Go through the listing beneath this task and return every line that carries the string "concept".

* * *

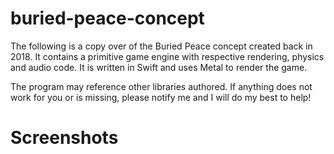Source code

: # buried-peace-concept

The following is a copy over of the Buried Peace concept created back in 2018. It contains a primitive game engine with respective rendering, physics and audio code. It is written in Swift and uses Metal to render the game.

The program may reference other libraries authored. If anything does not work for you or is missing, please notify me and I will do my best to help!

# Screenshots
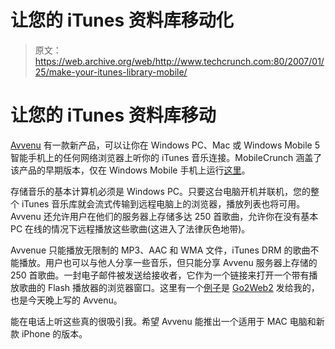 # 让您的 iTunes 资料库移动化 

> 原文：<https://web.archive.org/web/http://www.techcrunch.com:80/2007/01/25/make-your-itunes-library-mobile/>

# 让您的 iTunes 资料库移动

 [](https://web.archive.org/web/20220926100043/http://www.avvenu.com/) [Avvenu](https://web.archive.org/web/20220926100043/http://www.avvenu.com/) 有一款新产品，可以让你在 Windows PC、Mac 或 Windows Mobile 5 智能手机上的任何网络浏览器上听你的 iTunes 音乐连接。MobileCrunch 涵盖了该产品的早期版本，仅在 Windows Mobile 手机上运行[这里](https://web.archive.org/web/20220926100043/http://mobilecrunch.com/2006/06/01/avvenu-announces-premium-services-and-mp3-streaming-from-your-pc/)。

存储音乐的基本计算机必须是 Windows PC。只要这台电脑开机并联机，您的整个 iTunes 音乐库就会流式传输到远程电脑上的浏览器，播放列表也将可用。Avvenu 还允许用户在他们的服务器上存储多达 250 首歌曲，允许你在没有基本 PC 在线的情况下远程播放这些歌曲(这进入了法律灰色地带)。

Avvenue 只能播放无限制的 MP3、AAC 和 WMA 文件，iTunes DRM 的歌曲不能播放。用户也可以与他人分享一些音乐，但只能分享 Avvenu 服务器上存储的 250 首歌曲。一封电子邮件被发送给接收者，它作为一个链接来打开一个带有播放歌曲的 Flash 播放器的浏览器窗口。这里有一个[例子](https://web.archive.org/web/20220926100043/https://ui.avvenu.com/datashare/?k=A350e2cd272297dd4a3159b6a5648bbf2)是 [Go2Web2](https://web.archive.org/web/20220926100043/http://go2web2.blogspot.com/2007/01/your-new-itunes-pc.html) 发给我的，也是今天晚上写的 Avvenu。

能在电话上听这些真的很吸引我。希望 Avvenu 能推出一个适用于 MAC 电脑和新款 iPhone 的版本。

* * *

Task solution:
: # buried-peace-concept
The following is a copy over of the Buried Peace concept created back in 2018. It contains a primitive game engine with respective rendering, physics and audio code. It is written in Swift and uses Metal to render the game.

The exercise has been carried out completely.